The new rules for existing suppliers would let Ofgem request independent audits of suppliers' customer service operations and finances.

New checks would be introduced for growing suppliers before they hit a certain size in terms of customers. The checks would require them to ensure they have the capability to look after their customers effectively, and if they don't they'd be stopped from taking on extra customers.

It's also proposing introducing further ongoing 'fit and proper' requirements for suppliers, to ensure those in senior management positions are fit to carry out their duties.

And the rules would also require suppliers to ensure that they would be able to cover a proportion of customers' credit balances and Government environmental scheme costs if they failed. This would not affect consumers directly, as the protections already in place to cover all domestic credit balances when a supplier fails would remain. 

Ofgem is running a consultation on its proposals, which is open until Tuesday 3 December.

 Martin: 'These proposed changes are long overdue'

Martin Lewis, founder of MoneySavingExpert.com, said: "These proposed changes are long overdue. The problem here is political posturing to push competition on the energy market, while well meaning, was rushed through, ill-thought-out, and therefore done without the necessary checks and balances needed to make competition work.
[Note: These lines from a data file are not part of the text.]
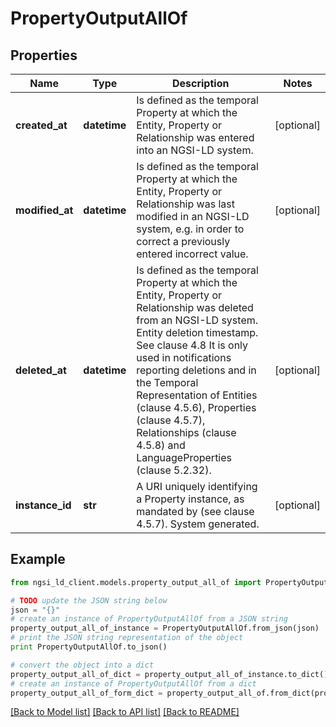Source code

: # PropertyOutputAllOf


## Properties
Name | Type | Description | Notes
------------ | ------------- | ------------- | -------------
**created_at** | **datetime** | Is defined as the temporal Property at which the Entity, Property or Relationship was entered into an NGSI-LD system.  | [optional] 
**modified_at** | **datetime** | Is defined as the temporal Property at which the Entity, Property or Relationship was last modified in an NGSI-LD system, e.g. in order to correct a previously entered incorrect value.  | [optional] 
**deleted_at** | **datetime** | Is defined as the temporal Property at which the Entity, Property or Relationship was deleted from an NGSI-LD system.  Entity deletion timestamp. See clause 4.8 It is only used in notifications reporting deletions and in the Temporal Representation of Entities (clause 4.5.6), Properties (clause 4.5.7), Relationships (clause 4.5.8) and LanguageProperties (clause 5.2.32).  | [optional] 
**instance_id** | **str** | A URI uniquely identifying a Property instance, as mandated by (see clause 4.5.7). System generated.  | [optional] 

## Example

```python
from ngsi_ld_client.models.property_output_all_of import PropertyOutputAllOf

# TODO update the JSON string below
json = "{}"
# create an instance of PropertyOutputAllOf from a JSON string
property_output_all_of_instance = PropertyOutputAllOf.from_json(json)
# print the JSON string representation of the object
print PropertyOutputAllOf.to_json()

# convert the object into a dict
property_output_all_of_dict = property_output_all_of_instance.to_dict()
# create an instance of PropertyOutputAllOf from a dict
property_output_all_of_form_dict = property_output_all_of.from_dict(property_output_all_of_dict)
```
[[Back to Model list]](../README.md#documentation-for-models) [[Back to API list]](../README.md#documentation-for-api-endpoints) [[Back to README]](../README.md)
"Too many small energy firms were then able to launch on a wing and a prayer. Many clearly didn't have the skills, financial backing or customer service support needed to run a firm providing a near public good.
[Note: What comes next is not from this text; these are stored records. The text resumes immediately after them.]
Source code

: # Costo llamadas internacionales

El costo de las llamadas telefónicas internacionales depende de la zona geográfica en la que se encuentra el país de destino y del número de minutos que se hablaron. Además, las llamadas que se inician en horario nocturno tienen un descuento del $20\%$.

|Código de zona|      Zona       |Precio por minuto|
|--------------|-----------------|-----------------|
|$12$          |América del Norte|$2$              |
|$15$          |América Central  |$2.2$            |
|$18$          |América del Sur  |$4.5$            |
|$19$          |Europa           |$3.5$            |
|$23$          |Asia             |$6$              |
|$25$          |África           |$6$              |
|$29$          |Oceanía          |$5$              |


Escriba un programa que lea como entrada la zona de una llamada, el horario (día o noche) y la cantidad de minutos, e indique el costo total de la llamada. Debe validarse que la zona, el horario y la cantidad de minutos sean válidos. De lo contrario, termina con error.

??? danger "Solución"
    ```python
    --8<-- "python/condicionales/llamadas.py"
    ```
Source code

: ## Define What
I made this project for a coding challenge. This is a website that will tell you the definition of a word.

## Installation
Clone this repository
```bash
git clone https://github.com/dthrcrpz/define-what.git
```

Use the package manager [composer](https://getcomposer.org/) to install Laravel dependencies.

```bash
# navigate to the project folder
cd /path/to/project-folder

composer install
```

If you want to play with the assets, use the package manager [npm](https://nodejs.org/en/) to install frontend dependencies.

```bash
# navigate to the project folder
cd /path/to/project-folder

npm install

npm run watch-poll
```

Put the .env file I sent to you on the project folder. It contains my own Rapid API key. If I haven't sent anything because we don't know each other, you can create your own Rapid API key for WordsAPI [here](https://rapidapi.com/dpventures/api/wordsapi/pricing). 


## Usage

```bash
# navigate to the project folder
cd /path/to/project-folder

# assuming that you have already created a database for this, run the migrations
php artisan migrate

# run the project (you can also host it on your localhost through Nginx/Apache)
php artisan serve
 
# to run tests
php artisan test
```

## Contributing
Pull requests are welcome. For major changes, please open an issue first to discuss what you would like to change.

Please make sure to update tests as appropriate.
"It was in March last year, in conversation with the Ofgem boss, that I first warned him that under-regulated small firms who no one should touch were perversely the biggest threat to competition. Too many people have been burnt by poorly managed small companies, and that has knocked many people's faith in energy switching, and risks ultimately driving them back to the same big companies the hope was that they'd escape from.
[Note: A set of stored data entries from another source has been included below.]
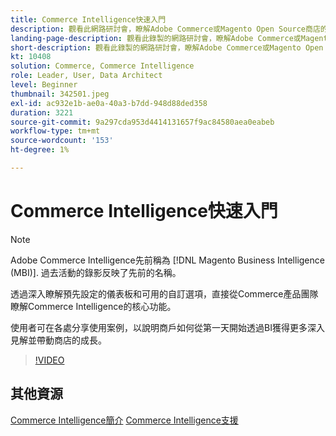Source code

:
 ```yaml
---
title: Commerce Intelligence快速入門
description: 觀看此網路研討會，瞭解Adobe Commerce或Magento Open Source商店的Commerce Intelligence核心功能。
landing-page-description: 觀看此錄製的網路研討會，瞭解Adobe Commerce或Magento Open Source商店的Commerce Intelligence核心功能。
short-description: 觀看此錄製的網路研討會，瞭解Adobe Commerce或Magento Open Source商店的Commerce Intelligence核心功能。
kt: 10408
solution: Commerce, Commerce Intelligence
role: Leader, User, Data Architect
level: Beginner
thumbnail: 342501.jpeg
exl-id: ac932e1b-ae0a-40a3-b7dd-948d88ded358
duration: 3221
source-git-commit: 9a297cda953d4414131657f9ac84580aea0eabeb
workflow-type: tm+mt
source-wordcount: '153'
ht-degree: 1%

---
```


# Commerce Intelligence快速入門

>[!NOTE]
>
>Adobe Commerce Intelligence先前稱為 [!DNL Magento Business Intelligence (MBI)]. 過去活動的錄影反映了先前的名稱。

透過深入瞭解預先設定的儀表板和可用的自訂選項，直接從Commerce產品團隊瞭解Commerce Intelligence的核心功能。

使用者可在各處分享使用案例，以說明商戶如何從第一天開始透過BI獲得更多深入見解並帶動商店的成長。

>[!VIDEO](https://video.tv.adobe.com/v/3425736?quality=12&learn=on)

## 其他資源

[Commerce Intelligence簡介](https://experienceleague.adobe.com/docs/commerce-business-intelligence/mbi/getting-started.html)
[Commerce Intelligence支援](https://experienceleague.adobe.com/docs/commerce-knowledge-base/kb/troubleshooting/miscellaneous/mbi-service-policies.html)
"A few months ago we were delighted to see Ofgem introduce those checks for new firms – now it is important that similar rules are put in place for existing firms that were already set up before those changes came into being."

What does Ofgem say?

Mary Starks, executive director of consumers and markets at Ofgem, said: "The new proposals will create more accountability in the market, require more responsible and appropriate behaviour from suppliers... and reduce the risk and costs to consumers associated with supplier failure."